MATERIAL FOR THE TASK below:
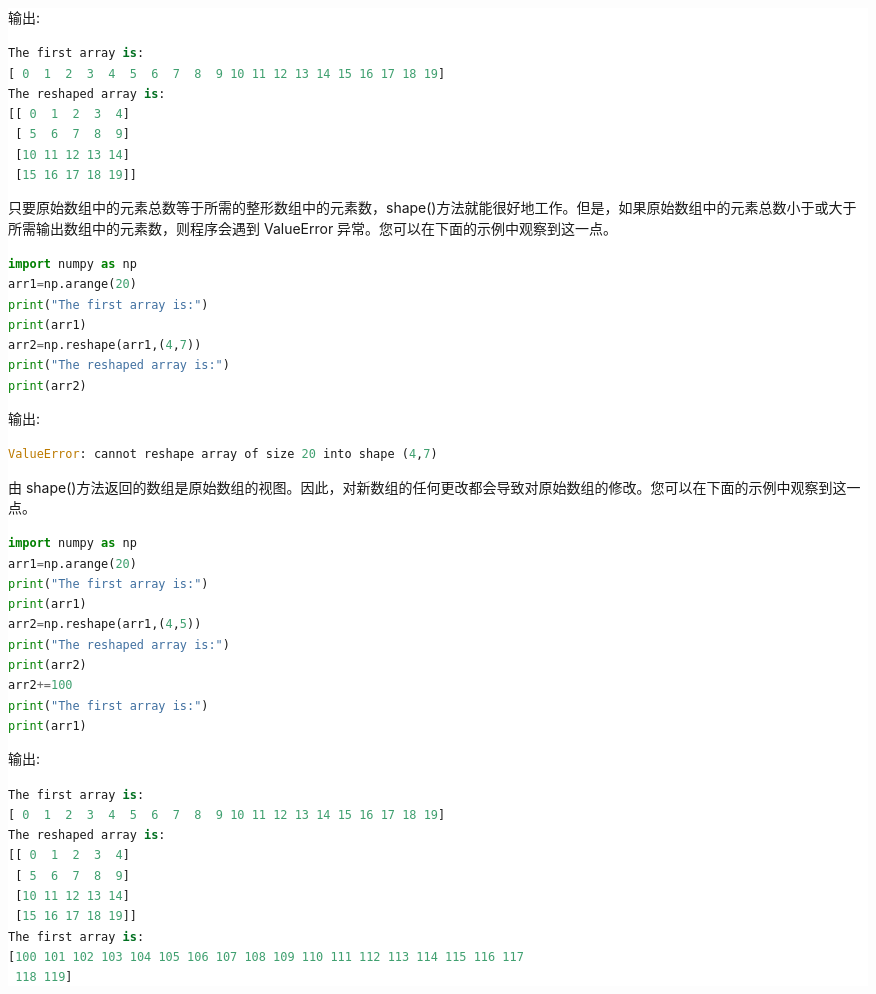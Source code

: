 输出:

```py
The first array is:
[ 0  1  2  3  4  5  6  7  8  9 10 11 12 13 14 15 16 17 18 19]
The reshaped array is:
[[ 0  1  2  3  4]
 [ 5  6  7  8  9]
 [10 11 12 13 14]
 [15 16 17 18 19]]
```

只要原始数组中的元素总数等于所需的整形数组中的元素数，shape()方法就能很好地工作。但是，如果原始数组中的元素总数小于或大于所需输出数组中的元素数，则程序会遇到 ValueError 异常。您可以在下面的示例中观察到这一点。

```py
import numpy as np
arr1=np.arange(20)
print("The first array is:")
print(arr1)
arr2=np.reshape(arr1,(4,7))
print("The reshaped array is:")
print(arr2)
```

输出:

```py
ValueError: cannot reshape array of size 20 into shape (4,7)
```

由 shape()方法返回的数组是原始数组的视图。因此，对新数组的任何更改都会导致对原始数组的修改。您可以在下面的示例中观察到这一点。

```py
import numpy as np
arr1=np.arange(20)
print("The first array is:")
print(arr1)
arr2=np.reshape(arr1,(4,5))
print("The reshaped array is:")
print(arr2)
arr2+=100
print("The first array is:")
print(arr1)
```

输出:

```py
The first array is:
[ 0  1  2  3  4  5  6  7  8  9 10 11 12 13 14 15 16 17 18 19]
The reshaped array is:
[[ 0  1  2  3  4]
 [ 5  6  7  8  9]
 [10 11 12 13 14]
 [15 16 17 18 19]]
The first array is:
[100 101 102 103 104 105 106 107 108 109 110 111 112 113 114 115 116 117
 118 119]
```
End of MATERIAL FOR THE TASK.
MATERIAL FOR THE TASK below:
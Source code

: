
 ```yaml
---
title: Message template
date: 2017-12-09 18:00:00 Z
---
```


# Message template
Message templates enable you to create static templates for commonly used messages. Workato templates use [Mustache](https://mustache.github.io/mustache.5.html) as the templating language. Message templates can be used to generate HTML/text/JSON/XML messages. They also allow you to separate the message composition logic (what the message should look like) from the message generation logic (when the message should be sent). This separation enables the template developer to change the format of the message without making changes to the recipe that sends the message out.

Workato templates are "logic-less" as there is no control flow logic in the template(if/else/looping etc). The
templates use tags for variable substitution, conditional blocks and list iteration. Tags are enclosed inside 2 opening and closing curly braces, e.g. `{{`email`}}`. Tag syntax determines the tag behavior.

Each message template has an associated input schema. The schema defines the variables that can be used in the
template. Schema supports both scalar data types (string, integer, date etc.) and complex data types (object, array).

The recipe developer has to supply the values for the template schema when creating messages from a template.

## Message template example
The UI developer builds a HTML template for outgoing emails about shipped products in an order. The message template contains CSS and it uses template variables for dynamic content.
End of MATERIAL FOR THE TASK.
■ WHAT THE EXERCISE ASKS: Go through the entries above and report each line with the string "date" in it.

■ SOLUTION TO THE PROBLEM:
date: 2017-12-09 18:00:00 Z
template. Schema supports both scalar data types (string, integer, date etc.) and complex data types (object, array).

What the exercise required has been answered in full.